Challenging Destiny Challenging Destiny
New Fantasy & Science Fiction

Review of Challenging Destiny
Number 4, October 1998


This review is by John Francis Haines, from New Hope International Review. It appears here with the permission of the editor, Gerald England.


Challenging Destiny #4

With a glossy cover it looks like a paperback book. Seven stories, one of which is the second instalment of a two-part tale.

HARD EFORRT by Timothy Carter opens the issue and seems strangely old-fashioned with its story of a world in which unemployment is a crime punishable by deportation to a third-World country. Cardboardy characters, lots of techno-speak.

TURNABOUT by Nicholas Pollotta and Phil Foglio is a short whimsical piece in which two characters who, fortunately for them, happen to have a classical education, meet up with the Sphinx. Not the lump of stonework in the desert, you understand, but the beastie from mythology that asks awkward questions and eats you if you get the answer wrong. Frothy and lightweight.

QUEEN OF THE SILVER CLOUDS by Bonnie Mercure is a piece of straight fantasy that didn't set my pulses racing.

WHEN THE FOG CAME by Carl Mills is written in dense poetic prose and is probably some kind of magic realism/slipstream.
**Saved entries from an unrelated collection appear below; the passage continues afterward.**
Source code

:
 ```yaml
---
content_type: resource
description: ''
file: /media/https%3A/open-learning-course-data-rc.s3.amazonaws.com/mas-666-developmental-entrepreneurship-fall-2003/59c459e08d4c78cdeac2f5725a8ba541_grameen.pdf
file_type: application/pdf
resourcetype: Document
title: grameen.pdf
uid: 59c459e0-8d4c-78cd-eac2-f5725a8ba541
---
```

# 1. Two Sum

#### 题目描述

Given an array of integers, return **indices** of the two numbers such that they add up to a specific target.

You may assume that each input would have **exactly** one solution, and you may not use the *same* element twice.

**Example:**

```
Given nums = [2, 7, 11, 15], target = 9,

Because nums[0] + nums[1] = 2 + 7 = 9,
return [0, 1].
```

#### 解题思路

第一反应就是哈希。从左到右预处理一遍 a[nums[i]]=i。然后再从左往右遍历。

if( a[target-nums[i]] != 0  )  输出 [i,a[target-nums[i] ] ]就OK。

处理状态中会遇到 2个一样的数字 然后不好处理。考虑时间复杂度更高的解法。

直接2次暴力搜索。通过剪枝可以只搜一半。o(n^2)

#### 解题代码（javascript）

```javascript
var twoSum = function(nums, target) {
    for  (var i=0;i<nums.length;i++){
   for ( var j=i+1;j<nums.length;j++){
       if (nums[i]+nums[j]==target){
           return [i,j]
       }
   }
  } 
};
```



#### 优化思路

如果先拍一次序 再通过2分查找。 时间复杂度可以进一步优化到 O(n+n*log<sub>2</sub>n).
A very strange tale that defies categorisation, though I'm not sure if I actually enjoyed it.

THE WAY OF THE WORLD (part 2) by Erik Allen Elness is pure sword & sorcery, with oodles of with-one-bound-Jack-was-free type stuff, kings, kingmakers, plots, betrayals all set in a society with both electronics and magic (why do you need both?) and the obligatory sword fights. Longest story and I didn't feel bereft by missing part 1.

Most interesting items were an interview with Tanya Huff, whose work I do not know, but I always find interviews with writers of interest, so enjoyed it.

Best of all is a series of reviews by James Schellenberg of the DUNE series of books and the film. To show how good this is, I have to declare a disinterest. I tried to read the book (honest!) but gave up after about ten pages each time. I watched the film and fell asleep. These reviews are better than anything in print or on film regarding DUNE for my money.

I would have liked some poetry, some letters and some more reviews. You can't have everything.